§ **Assignment**: Begin at the first line of the data and copy each line through the one containing "### Market Maker", that line included, with no pictures.

§ **Recorded data**:
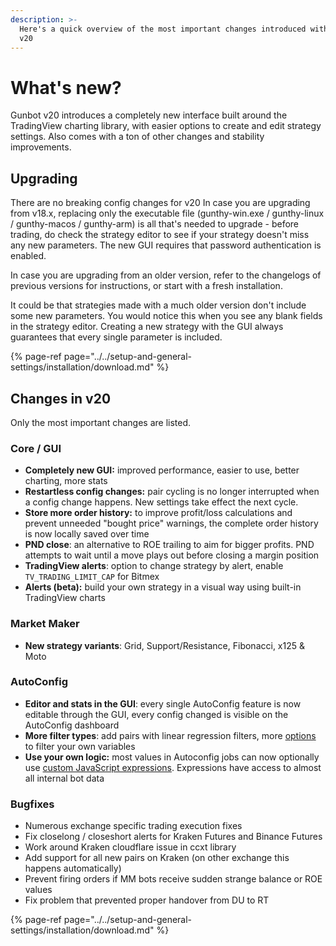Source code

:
 ```yaml
---
description: >-
  Here's a quick overview of the most important changes introduced with Gunbot
  v20
---
```


# What's new?

Gunbot v20 introduces a completely new interface built around the TradingView charting library, with easier options to create and edit strategy settings. Also comes with a ton of other changes and stability improvements. 

## **Upgrading**

There are no breaking config changes for v20 In case you are upgrading from v18.x, replacing only the executable file \(gunthy-win.exe / gunthy-linux / gunthy-macos / gunthy-arm\) is all that's needed to upgrade - before trading, do check the strategy editor to see if your strategy doesn't miss any new parameters. The new GUI requires that password authentication is enabled.

In case you are upgrading from an older version, refer to the changelogs of previous versions for instructions, or start with a fresh installation.  
  
It could be that strategies made with a much older version don't include some new parameters. You would notice this when you see any blank fields in the strategy editor. Creating a new strategy with the GUI always guarantees that every single parameter is included.

{% page-ref page="../../setup-and-general-settings/installation/download.md" %}



## Changes in v20

Only the most important changes are listed.

### Core / GUI

* **Completely new GUI:** improved performance, easier to use, better charting, more stats 
* **Restartless config changes:** pair cycling is no longer interrupted when a config change happens. New settings take effect the next cycle.
* **Store more order history:** to improve profit/loss calculations and prevent unneeded "bought price" warnings, the complete order history is now locally saved over time 
* **PND close**: an alternative to ROE trailing to aim for bigger profits. PND attempts to wait until a move plays out before closing a margin position
* **TradingView alerts**: option to change strategy by alert, enable `TV_TRADING_LIMIT_CAP` for Bitmex
* **Alerts \(beta\):** build your own strategy in a visual way using built-in TradingView charts

### Market Maker

* **New strategy variants**: Grid, Support/Resistance, Fibonacci, x125 & Moto

### AutoConfig

* **Editor and stats in the GUI**: every single AutoConfig feature is now editable through the GUI, every config changed is visible on the AutoConfig dashboard
* **More filter types**: add pairs with linear regression filters, more [options ](../../how-to-work-with-gunbot/extras/autoconfig.md#generic-filters)to filter your own variables
* **Use your own logic:** most values in Autoconfig jobs can now optionally use [custom JavaScript expressions](../../how-to-work-with-gunbot/extras/autoconfig.md#calculated-config-values-and-custom-filters). Expressions have access to almost all internal bot data

### Bugfixes

* Numerous exchange specific trading execution fixes
* Fix closelong / closeshort alerts for Kraken Futures and Binance Futures
* Work around Kraken cloudflare issue in ccxt library
* Add support for all new pairs on Kraken \(on other exchange this happens automatically\)
* Prevent firing orders if MM bots receive sudden strange balance or ROE values
* Fix problem that prevented proper handover from DU to RT



{% page-ref page="../../setup-and-general-settings/installation/download.md" %}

§ **Problem solution**:
Source code

:
 ```yaml
---
description: >-
  Here's a quick overview of the most important changes introduced with Gunbot
  v20
---
```


# What's new?

Gunbot v20 introduces a completely new interface built around the TradingView charting library, with easier options to create and edit strategy settings. Also comes with a ton of other changes and stability improvements. 

## **Upgrading**

There are no breaking config changes for v20 In case you are upgrading from v18.x, replacing only the executable file \(gunthy-win.exe / gunthy-linux / gunthy-macos / gunthy-arm\) is all that's needed to upgrade - before trading, do check the strategy editor to see if your strategy doesn't miss any new parameters. The new GUI requires that password authentication is enabled.

In case you are upgrading from an older version, refer to the changelogs of previous versions for instructions, or start with a fresh installation.  
  
It could be that strategies made with a much older version don't include some new parameters. You would notice this when you see any blank fields in the strategy editor. Creating a new strategy with the GUI always guarantees that every single parameter is included.

{% page-ref page="../../setup-and-general-settings/installation/download.md" %}



## Changes in v20

Only the most important changes are listed.

### Core / GUI

* **Completely new GUI:** improved performance, easier to use, better charting, more stats 
* **Restartless config changes:** pair cycling is no longer interrupted when a config change happens. New settings take effect the next cycle.
* **Store more order history:** to improve profit/loss calculations and prevent unneeded "bought price" warnings, the complete order history is now locally saved over time 
* **PND close**: an alternative to ROE trailing to aim for bigger profits. PND attempts to wait until a move plays out before closing a margin position
* **TradingView alerts**: option to change strategy by alert, enable `TV_TRADING_LIMIT_CAP` for Bitmex
* **Alerts \(beta\):** build your own strategy in a visual way using built-in TradingView charts

### Market Maker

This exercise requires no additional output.